▶ **PROBLEM DETAILS**
Within the lines below, find those that hold the string "Adressen" and copy each one.

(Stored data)
+---+
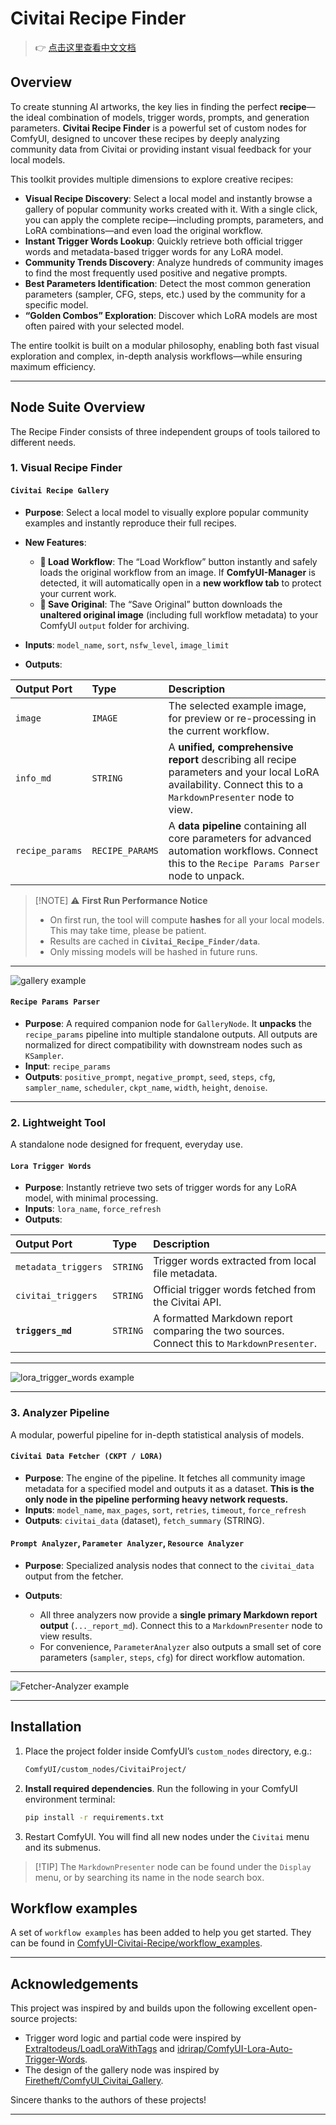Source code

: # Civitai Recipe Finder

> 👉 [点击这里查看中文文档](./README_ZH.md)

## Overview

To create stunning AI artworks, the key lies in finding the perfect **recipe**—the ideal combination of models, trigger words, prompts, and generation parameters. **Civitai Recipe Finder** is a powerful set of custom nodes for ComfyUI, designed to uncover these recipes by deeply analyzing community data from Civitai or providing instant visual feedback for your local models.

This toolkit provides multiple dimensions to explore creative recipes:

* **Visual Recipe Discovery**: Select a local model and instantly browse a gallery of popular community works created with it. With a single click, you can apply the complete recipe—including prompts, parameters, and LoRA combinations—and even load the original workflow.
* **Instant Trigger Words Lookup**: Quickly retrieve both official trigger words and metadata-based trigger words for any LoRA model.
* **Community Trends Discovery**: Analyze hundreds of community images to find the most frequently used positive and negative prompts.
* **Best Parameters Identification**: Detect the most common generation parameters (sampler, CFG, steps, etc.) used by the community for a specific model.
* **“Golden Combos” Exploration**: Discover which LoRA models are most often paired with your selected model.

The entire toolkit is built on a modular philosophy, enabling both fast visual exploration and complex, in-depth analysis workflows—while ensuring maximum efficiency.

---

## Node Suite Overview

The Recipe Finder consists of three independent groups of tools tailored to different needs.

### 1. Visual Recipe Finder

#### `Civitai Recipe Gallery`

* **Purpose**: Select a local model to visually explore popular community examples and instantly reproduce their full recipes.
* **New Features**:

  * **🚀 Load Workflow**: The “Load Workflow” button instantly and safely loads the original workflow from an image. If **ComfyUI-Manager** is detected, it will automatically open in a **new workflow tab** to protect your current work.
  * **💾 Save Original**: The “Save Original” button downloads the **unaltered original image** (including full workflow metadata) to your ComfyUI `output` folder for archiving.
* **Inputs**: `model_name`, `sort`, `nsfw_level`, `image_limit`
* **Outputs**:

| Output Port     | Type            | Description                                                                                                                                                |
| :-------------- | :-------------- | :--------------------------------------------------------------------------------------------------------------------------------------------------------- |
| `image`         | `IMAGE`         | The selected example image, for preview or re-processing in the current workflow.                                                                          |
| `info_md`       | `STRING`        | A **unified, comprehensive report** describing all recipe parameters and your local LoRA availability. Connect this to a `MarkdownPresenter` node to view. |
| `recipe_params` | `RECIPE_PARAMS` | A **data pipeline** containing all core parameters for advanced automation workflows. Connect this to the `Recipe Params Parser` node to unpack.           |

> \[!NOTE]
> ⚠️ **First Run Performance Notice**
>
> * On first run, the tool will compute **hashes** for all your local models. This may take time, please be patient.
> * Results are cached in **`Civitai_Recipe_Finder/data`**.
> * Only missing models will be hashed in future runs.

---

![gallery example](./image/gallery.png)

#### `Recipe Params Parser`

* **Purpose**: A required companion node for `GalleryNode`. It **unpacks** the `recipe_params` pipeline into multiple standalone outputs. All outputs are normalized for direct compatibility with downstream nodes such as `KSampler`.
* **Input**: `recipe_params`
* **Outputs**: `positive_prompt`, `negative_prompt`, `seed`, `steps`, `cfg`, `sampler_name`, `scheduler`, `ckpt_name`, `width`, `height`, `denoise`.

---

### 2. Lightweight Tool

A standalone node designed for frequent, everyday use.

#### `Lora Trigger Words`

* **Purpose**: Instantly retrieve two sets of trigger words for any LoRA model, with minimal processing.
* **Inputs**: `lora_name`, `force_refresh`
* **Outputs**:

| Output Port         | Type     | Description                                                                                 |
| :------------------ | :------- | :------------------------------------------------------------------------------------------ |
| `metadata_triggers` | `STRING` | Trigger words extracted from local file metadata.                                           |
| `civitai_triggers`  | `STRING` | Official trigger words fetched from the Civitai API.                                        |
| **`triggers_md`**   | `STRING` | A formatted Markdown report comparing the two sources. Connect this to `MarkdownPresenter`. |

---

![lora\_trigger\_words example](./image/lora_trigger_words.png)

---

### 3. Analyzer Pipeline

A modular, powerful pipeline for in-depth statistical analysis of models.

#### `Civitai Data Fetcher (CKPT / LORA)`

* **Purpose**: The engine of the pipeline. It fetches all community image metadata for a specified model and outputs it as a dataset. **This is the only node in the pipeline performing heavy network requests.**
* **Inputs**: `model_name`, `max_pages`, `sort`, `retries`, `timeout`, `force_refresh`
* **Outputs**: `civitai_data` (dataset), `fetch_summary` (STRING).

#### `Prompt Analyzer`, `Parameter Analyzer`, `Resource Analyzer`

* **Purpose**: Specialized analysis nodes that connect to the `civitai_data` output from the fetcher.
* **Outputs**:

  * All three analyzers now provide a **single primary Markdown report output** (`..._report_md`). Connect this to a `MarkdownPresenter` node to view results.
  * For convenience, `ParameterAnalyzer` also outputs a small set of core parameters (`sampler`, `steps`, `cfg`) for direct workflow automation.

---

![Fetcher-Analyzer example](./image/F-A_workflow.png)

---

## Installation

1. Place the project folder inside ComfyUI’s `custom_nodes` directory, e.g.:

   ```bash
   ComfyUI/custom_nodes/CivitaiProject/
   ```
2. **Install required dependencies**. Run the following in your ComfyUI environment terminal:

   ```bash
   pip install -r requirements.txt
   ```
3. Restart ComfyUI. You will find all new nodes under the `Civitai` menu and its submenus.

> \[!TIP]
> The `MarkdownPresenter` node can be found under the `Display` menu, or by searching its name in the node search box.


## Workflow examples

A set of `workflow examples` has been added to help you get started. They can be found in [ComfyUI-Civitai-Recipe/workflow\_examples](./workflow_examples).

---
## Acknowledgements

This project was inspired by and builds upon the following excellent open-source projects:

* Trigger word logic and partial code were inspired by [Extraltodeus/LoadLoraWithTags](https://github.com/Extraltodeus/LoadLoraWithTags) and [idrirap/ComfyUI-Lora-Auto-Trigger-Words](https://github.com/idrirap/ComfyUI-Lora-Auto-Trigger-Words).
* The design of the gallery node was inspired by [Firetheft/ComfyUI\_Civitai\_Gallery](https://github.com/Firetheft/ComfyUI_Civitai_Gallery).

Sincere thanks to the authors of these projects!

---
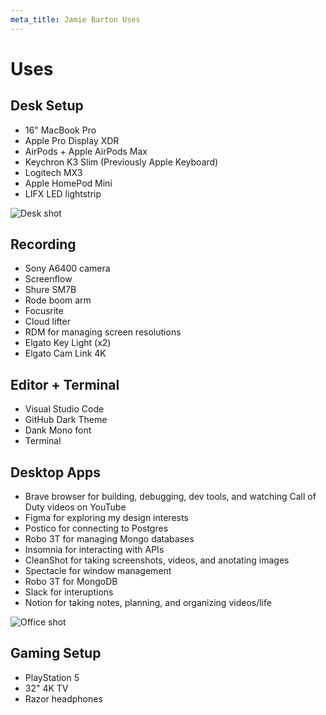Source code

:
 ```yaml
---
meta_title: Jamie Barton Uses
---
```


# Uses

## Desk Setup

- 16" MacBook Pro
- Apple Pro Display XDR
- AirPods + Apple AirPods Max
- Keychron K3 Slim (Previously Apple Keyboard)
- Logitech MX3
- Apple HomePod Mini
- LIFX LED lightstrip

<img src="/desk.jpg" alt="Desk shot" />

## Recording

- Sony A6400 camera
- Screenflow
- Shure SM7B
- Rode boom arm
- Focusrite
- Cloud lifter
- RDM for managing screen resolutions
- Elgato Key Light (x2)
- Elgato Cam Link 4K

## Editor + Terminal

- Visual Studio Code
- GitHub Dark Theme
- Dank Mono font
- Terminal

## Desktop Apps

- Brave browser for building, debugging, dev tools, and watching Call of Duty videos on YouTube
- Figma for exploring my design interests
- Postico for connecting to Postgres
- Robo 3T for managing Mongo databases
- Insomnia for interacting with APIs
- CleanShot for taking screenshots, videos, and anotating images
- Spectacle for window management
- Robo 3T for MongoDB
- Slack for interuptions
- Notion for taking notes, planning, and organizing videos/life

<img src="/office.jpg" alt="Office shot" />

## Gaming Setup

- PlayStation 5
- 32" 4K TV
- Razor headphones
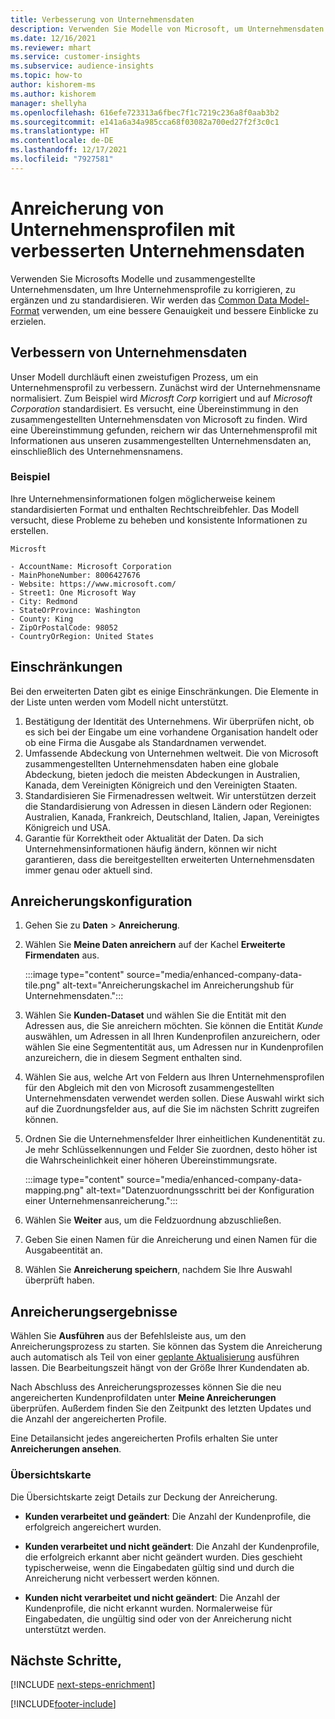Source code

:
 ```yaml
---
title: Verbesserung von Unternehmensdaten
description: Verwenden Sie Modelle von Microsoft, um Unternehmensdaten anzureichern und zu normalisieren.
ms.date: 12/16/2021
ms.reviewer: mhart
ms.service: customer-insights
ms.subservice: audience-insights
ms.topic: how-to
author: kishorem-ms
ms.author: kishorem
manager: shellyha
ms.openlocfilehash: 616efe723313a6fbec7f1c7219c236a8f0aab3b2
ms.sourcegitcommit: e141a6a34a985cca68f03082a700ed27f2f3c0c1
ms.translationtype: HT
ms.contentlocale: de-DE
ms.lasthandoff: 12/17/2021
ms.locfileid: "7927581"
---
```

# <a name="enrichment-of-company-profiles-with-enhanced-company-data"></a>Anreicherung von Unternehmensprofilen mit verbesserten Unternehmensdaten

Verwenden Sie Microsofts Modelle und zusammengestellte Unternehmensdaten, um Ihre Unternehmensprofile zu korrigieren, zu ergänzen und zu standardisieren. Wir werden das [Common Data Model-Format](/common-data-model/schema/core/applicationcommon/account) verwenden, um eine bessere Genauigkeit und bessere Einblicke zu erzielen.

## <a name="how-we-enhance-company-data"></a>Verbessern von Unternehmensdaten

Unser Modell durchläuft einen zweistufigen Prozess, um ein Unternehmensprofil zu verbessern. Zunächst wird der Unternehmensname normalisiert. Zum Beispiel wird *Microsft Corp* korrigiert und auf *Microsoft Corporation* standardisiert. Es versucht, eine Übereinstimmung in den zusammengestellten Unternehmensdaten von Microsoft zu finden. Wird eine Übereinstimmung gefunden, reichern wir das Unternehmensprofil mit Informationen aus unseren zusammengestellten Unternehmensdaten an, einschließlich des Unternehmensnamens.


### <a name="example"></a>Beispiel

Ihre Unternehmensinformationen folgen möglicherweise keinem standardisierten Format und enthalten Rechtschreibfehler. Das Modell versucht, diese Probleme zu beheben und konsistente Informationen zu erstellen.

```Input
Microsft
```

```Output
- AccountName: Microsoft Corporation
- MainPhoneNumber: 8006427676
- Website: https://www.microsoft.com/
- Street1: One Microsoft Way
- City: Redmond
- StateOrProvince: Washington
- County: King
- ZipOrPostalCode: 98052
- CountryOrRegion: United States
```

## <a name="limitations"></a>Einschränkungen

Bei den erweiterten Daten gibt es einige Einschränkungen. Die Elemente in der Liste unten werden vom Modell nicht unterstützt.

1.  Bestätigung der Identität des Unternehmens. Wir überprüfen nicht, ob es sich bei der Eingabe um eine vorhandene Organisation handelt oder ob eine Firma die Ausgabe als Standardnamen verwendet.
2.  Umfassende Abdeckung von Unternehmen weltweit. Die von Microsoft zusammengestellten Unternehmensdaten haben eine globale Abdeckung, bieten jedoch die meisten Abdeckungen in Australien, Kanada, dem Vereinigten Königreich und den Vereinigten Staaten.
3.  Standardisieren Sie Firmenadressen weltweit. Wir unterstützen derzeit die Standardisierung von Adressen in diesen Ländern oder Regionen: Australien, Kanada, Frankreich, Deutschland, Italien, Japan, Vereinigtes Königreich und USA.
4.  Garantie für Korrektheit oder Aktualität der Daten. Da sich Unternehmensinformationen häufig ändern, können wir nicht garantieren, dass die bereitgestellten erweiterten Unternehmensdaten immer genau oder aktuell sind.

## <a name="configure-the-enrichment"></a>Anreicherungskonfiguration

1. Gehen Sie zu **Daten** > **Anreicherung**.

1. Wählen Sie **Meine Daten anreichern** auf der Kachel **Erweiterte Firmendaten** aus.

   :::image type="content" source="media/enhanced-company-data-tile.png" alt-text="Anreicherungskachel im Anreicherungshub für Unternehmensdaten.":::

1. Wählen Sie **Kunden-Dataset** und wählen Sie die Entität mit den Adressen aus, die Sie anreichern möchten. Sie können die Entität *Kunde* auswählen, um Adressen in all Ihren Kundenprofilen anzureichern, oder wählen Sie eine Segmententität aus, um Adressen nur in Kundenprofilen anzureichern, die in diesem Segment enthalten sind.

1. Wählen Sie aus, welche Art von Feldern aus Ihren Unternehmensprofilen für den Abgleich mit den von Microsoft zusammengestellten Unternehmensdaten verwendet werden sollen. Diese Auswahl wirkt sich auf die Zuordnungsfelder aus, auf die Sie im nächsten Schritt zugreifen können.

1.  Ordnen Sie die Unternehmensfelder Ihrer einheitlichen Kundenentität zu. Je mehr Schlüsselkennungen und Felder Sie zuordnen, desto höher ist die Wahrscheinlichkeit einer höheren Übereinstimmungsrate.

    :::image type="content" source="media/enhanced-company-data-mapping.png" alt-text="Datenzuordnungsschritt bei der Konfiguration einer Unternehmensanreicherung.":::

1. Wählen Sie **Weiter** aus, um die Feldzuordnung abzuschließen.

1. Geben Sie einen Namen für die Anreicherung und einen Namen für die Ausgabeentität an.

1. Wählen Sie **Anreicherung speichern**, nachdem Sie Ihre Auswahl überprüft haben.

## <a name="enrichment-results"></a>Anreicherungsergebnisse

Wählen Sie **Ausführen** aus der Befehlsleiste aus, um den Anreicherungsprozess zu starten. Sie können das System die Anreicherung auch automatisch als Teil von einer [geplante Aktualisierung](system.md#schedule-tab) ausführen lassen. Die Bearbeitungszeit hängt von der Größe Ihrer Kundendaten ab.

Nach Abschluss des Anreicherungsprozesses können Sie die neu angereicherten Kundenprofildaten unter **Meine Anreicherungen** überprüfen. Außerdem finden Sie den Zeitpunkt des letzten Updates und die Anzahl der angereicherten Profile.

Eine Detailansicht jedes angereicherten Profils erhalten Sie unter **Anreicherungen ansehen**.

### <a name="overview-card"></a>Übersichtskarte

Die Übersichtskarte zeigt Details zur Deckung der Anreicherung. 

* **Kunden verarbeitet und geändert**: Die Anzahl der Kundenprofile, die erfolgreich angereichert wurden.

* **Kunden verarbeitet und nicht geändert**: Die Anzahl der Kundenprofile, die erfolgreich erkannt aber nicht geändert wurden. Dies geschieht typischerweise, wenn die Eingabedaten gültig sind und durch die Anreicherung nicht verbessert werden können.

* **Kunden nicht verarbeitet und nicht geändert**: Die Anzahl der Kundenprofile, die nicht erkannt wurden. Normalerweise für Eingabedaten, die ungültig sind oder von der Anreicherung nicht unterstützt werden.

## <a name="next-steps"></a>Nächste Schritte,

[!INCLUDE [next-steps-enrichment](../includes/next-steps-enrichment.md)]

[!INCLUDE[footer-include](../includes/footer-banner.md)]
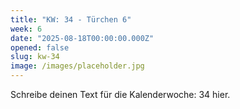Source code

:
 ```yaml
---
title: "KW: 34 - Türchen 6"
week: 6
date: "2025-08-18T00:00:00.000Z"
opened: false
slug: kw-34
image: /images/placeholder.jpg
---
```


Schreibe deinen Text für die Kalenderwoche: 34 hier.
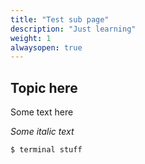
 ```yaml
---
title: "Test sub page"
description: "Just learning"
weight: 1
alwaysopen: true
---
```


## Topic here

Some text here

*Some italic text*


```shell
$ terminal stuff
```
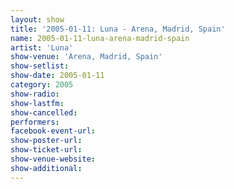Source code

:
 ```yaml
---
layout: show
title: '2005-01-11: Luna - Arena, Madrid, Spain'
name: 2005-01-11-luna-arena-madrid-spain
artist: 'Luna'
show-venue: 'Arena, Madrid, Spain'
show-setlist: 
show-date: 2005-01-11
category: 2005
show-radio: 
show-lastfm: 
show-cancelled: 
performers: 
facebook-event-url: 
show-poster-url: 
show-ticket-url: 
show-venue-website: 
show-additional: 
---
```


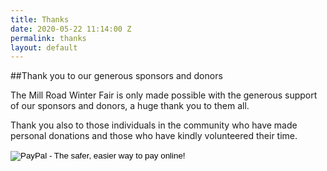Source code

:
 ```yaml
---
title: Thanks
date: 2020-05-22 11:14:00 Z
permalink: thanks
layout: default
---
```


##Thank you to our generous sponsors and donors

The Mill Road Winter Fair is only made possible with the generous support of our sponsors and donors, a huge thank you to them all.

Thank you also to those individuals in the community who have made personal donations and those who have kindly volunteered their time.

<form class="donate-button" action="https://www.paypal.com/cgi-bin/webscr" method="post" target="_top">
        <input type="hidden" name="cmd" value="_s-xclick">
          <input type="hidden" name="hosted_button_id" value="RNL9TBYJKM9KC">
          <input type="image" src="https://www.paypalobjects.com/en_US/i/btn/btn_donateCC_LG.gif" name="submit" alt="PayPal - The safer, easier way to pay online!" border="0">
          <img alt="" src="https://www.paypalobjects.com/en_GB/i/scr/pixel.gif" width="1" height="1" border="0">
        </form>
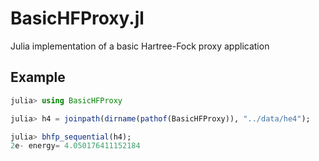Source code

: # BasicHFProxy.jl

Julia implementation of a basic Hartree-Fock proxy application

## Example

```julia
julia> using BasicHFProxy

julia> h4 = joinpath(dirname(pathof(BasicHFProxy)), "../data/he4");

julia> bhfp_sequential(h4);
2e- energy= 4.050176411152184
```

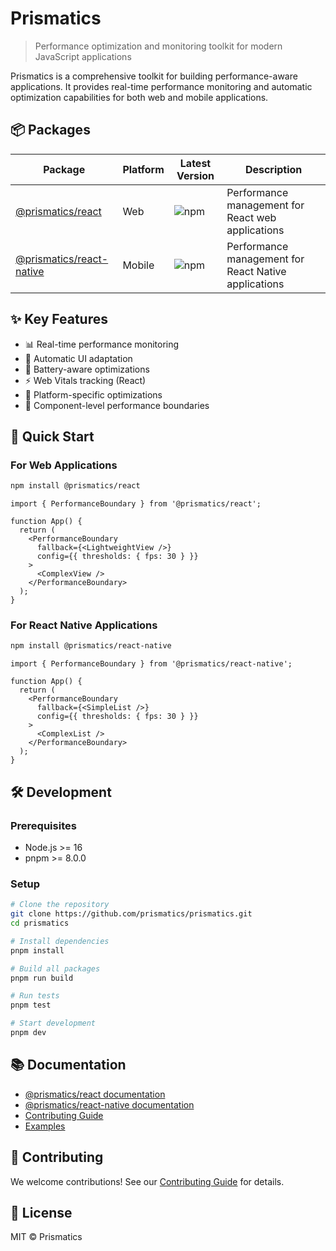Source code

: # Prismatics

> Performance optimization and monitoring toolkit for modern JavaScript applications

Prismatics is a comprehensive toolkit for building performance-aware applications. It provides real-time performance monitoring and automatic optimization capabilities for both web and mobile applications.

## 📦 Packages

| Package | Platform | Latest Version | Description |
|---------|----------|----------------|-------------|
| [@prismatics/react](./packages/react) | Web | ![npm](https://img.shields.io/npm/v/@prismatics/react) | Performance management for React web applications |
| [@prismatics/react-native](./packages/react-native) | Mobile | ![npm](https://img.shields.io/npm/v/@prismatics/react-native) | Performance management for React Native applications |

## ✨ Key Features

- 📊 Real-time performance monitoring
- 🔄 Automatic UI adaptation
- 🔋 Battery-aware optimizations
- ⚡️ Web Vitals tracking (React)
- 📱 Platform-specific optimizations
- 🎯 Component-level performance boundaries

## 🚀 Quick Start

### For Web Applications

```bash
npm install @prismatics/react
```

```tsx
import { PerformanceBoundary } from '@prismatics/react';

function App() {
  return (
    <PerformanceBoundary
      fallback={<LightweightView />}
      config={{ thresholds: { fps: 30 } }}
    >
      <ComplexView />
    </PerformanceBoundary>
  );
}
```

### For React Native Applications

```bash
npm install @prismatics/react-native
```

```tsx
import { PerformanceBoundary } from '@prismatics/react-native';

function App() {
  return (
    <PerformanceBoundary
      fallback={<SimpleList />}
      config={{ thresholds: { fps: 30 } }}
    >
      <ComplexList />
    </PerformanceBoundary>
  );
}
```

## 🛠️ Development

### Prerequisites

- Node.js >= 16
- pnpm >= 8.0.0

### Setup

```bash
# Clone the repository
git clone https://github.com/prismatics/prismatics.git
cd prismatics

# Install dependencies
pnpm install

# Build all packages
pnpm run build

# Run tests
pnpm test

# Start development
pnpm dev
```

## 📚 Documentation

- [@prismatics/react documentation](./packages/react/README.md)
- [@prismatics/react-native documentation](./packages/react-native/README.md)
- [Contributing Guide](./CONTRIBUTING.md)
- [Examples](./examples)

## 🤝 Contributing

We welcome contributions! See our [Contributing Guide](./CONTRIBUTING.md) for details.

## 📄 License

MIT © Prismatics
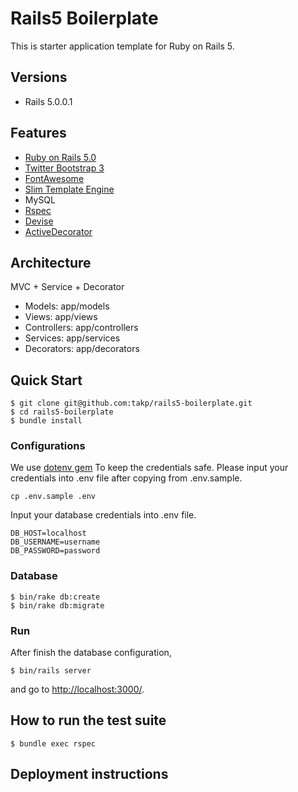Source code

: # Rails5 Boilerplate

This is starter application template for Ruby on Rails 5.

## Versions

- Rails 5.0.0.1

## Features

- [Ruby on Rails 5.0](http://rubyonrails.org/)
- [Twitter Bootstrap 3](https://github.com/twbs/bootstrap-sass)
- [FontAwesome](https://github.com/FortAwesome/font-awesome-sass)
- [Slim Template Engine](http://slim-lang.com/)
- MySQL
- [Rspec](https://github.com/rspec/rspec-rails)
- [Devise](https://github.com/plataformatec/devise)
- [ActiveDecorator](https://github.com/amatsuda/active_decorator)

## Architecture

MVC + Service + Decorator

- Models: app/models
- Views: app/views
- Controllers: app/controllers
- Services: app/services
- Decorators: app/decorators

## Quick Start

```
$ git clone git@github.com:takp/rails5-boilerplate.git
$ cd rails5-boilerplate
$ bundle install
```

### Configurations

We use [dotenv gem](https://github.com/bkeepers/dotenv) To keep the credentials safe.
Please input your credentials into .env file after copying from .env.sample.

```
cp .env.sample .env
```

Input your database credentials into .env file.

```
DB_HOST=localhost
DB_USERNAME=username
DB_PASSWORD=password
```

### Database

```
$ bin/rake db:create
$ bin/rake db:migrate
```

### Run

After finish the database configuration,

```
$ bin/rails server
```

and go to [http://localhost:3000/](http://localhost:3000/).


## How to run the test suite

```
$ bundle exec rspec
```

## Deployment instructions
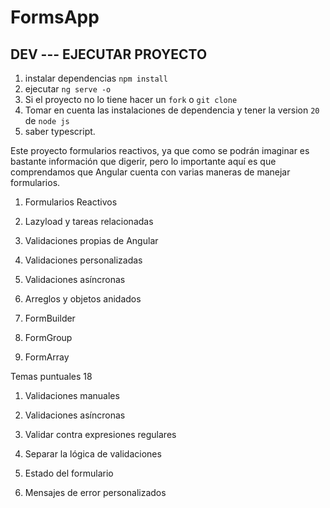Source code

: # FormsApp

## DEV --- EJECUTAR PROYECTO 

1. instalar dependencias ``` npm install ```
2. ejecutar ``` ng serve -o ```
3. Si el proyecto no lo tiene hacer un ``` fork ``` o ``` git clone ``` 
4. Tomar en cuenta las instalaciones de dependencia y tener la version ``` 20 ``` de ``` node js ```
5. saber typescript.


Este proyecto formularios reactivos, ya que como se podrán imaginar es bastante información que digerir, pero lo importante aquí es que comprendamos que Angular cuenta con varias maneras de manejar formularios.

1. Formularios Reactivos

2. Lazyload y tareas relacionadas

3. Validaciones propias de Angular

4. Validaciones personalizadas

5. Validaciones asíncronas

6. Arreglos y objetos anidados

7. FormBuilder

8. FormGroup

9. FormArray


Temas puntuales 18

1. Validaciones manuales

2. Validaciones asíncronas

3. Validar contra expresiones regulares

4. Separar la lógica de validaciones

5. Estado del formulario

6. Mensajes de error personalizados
+---+
▶ **ANSWER AREA**
3.  Standardisieren Sie Firmenadressen weltweit. Wir unterstützen derzeit die Standardisierung von Adressen in diesen Ländern oder Regionen: Australien, Kanada, Frankreich, Deutschland, Italien, Japan, Vereinigtes Königreich und USA.
1. Wählen Sie **Kunden-Dataset** und wählen Sie die Entität mit den Adressen aus, die Sie anreichern möchten. Sie können die Entität *Kunde* auswählen, um Adressen in all Ihren Kundenprofilen anzureichern, oder wählen Sie eine Segmententität aus, um Adressen nur in Kundenprofilen anzureichern, die in diesem Segment enthalten sind.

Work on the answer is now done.